Many scientists, including the late Stephen Hawking, answered with an emphatic “no.” They suggest that we stay in listen-only mode, lest we invite trouble. (Readers of Liu Cixin’s science fiction trilogy The Three-Body Problem will understand.) While the aliens alerted to our presence wouldn’t necessarily have to be as vicious as those in the movie Independence Day, potential conflicts could easily arise from misunderstandings. The proponents of active messaging counter this argument by saying that we have already been sending out radio signals for nearly 100 years. If aliens have the technology to invade and intend to, they already know where to find us.
Personally, I find both viewpoints reasonable. However, since Earth is currently our only lifeboat in the interstellar ocean, I think it is prudent to err on the side of caution. It is disconcerting that there are no rules in place regarding who can transmit messages that could lead to our first contact with an alien civilization. One would think the United Nations might have something to say about it, but as things stand, anyone with a large enough transmitter can send whatever he or she wants into space.
Alien text messages
The plan by METI International raises another big question: If we agree in principle that it’s okay to send a transmission, what should the message be?
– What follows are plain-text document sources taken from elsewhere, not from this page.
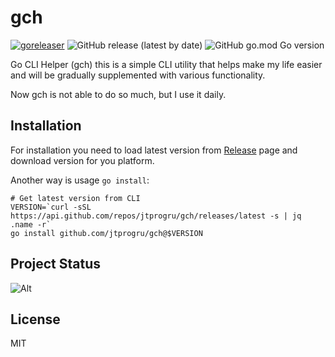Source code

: # gch

[![goreleaser](https://github.com/jtprogru/gch/actions/workflows/goreleaser.yaml/badge.svg)](https://github.com/jtprogru/gch/actions/workflows/goreleaser.yaml)
![GitHub release (latest by date)](https://img.shields.io/github/v/release/jtprogru/gch)
![GitHub go.mod Go version](https://img.shields.io/github/go-mod/go-version/jtprogru/gch)

Go CLI Helper (gch) this is a simple CLI utility that helps make my life easier and will be gradually supplemented with various functionality.

Now gch is not able to do so much, but I use it daily.

## Installation

For installation you need to load latest version from [Release](https://github.com/jtprogru/gch/releases) page and download version for you platform.

Another way is usage `go install`:

```shell
# Get latest version from CLI
VERSION=`curl -sSL https://api.github.com/repos/jtprogru/gch/releases/latest -s | jq .name -r`
go install github.com/jtprogru/gch@$VERSION
```

## Project Status

![Alt](https://repobeats.axiom.co/api/embed/90f398a2bc0fb93e055987ed40743d2f318e2ebc.svg "Repobeats analytics image")

## License

MIT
For a project it calls Stihia Beyond, the group and its partners are designing a message to “explain humanity’s environmental crisis in terms of universal chemical principles,” which will be beamed into space along with selected pieces of music on October 4 of this year. I am eager to see the detailed message and how they intend to convey it to an alien civilization. I wonder what the residents of TRAPPIST-1e, if there are any, would make of it. Could it be that the message is really targeted toward Earth’s population? If we aren’t able to fix the climate crisis ourselves, we may not be ready for contact with an alien civilization.
I am also wondering how the music would be received. Alien reactions may range from annoyance to pleasure, or they may try desperately to decode a deeper meaning from it.
Of course, this is not the first group to design an interstellar message, the most famous of which was the “Golden Record” attached to the Voyager spacecraft. Nearly 50 years ago, in 1974, a message beamed from the Arecibo radio telescope in Puerto Rico was the very first attempt to send out a transmission meant to be understood by aliens. So far there’s been no reply.
Recently, a science team led by Jonathan Jiang from the Jet Propulsion Laboratory proposed a new message, which they call “Beacon in the Galaxy,” that essentially updates the Arecibo message by maximizing its information content about humanity, while using as few data bits as possible. Like the Arecibo message, Jiang’s message is binary coded and includes pixelated images. It begins with basic mathematical and physical concepts to establish (they hope) a universal lexicon, followed by a description of the biochemical composition of life on Earth. The aliens are given a way to determine our location: a time-stamped position of our Solar System in the Milky Way relative to certain easy-to-identify globular clusters. The message also includes digitized depictions of the Solar System and Earth’s surface, as well as digitized images of a female and a male human. It ends with an invitation to any receiving intelligent species to respond.
Will they get the message?
While the METI team will send their message to a star that is relatively close to Earth, Jiang and his colleagues propose targeting a star cluster thousands of light years away, near the center of our galaxy. This seems nonsensical to me. The message would take many thousands of years to reach an extraterrestrial civilization, and by the time it arrived, the signal would surely be degraded to radio noise. Understanding an alien culture’s message is hard enough. This degradation might make it impossible. Even METI’s transmission to the TRAPPIST-1 system might have a lot of static by the time it arrives 39 years later.
That might be a comfort to those worried about the perils of interstellar messaging, however. Time and the incredible distances between the stars are on your side.